Document images with source code:
···

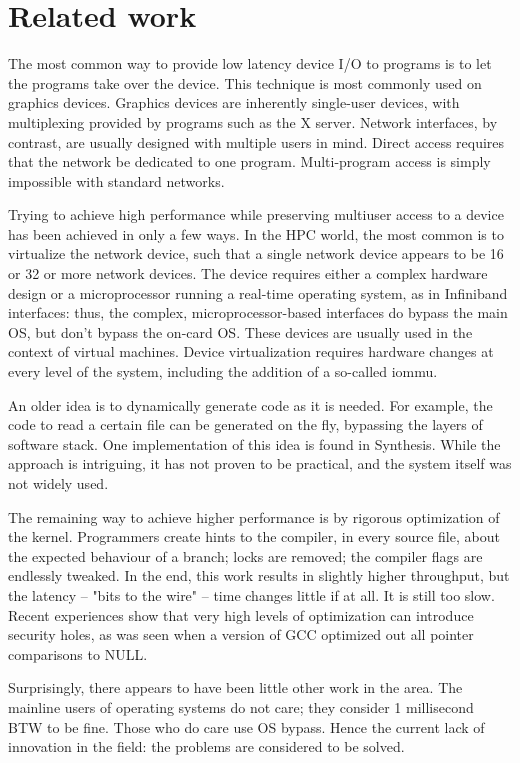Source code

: \documentclass[letterpaper,twocolumn,10pt]{article}
\begin{document}
\section{Related work}
The most common way to provide low latency device I/O 
to programs is to let the programs take over the device. 
This technique is most commonly used on graphics devices. Graphics devices are inherently single-user devices, with multiplexing 
provided by programs such as the X server. Network interfaces, by contrast, are usually designed with multiple users in mind. 
Direct access requires that the network be dedicated to one program. Multi-program access is simply impossible with 
standard networks. 

Trying to achieve high performance while preserving multiuser access to a device 
has been achieved in only a few ways. In the HPC world, 
the most common is to virtualize the network device, such 
that a single network device appears to be 16 or 32 or more network devices. The device 
requires either a complex hardware design or a microprocessor running a real-time operating system, as in 
Infiniband interfaces: thus, the complex, microprocessor-based interfaces do bypass the main OS, 
but don't bypass the on-card OS\cite{Boden95myrinet}. 
These devices are usually 
used in the context of virtual machines. Device virtualization  requires hardware changes at every level of the system, including
the addition of a so-called iommu\cite{iommu}. 

An older idea is to dynamically generate code as it is needed. For example, the code to read a certain file can 
be generated on the fly, bypassing the layers of software stack. One implementation of this idea 
is found in   Synthesis\cite{synthesis}. While the approach is intriguing, 
it has not proven to be practical, and the system itself was not widely used. 

The remaining way to achieve higher performance is by rigorous optimization of the kernel. Programmers
create hints to the compiler, in every source file, about the expected behaviour of a branch; locks are removed; 
the compiler flags are endlessly tweaked. In the end, this work results in slightly higher throughput, but the 
latency -- "bits to the wire" -- time changes little if at all. It is still too slow. Recent experiences show that 
very high levels  
of optimization can introduce security holes, as was seen when a version of GCC 
optimized out all pointer comparisons to 
NULL. 

Surprisingly, there appears to have been little other work in the area. The mainline users of operating systems do not care; they consider 1 millisecond 
BTW to be fine. Those who do care use OS bypass. Hence the current lack of 
innovation in the field: the problems are considered to be solved. 
\end{document}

···

TASK OBJECTIVE.
Supply only the count of lines above holding "idea".

ANSWER TO THIS EXERCISE.
2